## The input
=== Begin Enclosure ===

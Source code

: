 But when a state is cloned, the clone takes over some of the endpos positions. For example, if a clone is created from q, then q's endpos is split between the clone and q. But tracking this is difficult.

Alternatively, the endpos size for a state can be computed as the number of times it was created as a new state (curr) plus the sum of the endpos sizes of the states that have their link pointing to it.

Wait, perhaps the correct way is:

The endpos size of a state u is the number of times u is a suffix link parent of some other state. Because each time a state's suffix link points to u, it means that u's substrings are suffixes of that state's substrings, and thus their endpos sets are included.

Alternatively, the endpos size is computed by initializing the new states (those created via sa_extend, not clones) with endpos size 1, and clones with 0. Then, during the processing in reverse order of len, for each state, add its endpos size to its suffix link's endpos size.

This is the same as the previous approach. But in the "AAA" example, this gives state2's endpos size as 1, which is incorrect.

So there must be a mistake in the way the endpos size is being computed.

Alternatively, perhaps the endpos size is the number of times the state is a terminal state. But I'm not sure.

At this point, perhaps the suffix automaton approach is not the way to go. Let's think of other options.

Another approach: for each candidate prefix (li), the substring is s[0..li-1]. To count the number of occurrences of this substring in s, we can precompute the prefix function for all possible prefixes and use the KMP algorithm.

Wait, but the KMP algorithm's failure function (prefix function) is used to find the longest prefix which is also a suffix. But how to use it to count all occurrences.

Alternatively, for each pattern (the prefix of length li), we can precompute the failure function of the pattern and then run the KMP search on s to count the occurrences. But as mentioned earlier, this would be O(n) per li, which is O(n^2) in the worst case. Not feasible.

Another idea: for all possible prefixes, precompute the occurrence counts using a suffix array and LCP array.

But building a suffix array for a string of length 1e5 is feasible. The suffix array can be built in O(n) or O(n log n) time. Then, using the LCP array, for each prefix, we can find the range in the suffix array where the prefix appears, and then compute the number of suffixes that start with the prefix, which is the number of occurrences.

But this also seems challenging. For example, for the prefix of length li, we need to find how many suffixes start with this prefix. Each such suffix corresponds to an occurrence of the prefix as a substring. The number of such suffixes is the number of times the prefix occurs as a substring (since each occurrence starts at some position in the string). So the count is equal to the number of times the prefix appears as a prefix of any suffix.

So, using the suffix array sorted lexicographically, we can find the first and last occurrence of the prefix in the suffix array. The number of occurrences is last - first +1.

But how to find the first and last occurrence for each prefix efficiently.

=== End Enclosure ===

## Work instructions
Filter the material for the word "Wait" and copy each matching line.

## Result
Wait, perhaps the correct way is:
Wait, but the KMP algorithm's failure function (prefix function) is used to find the longest prefix which is also a suffix. But how to use it to count all occurrences.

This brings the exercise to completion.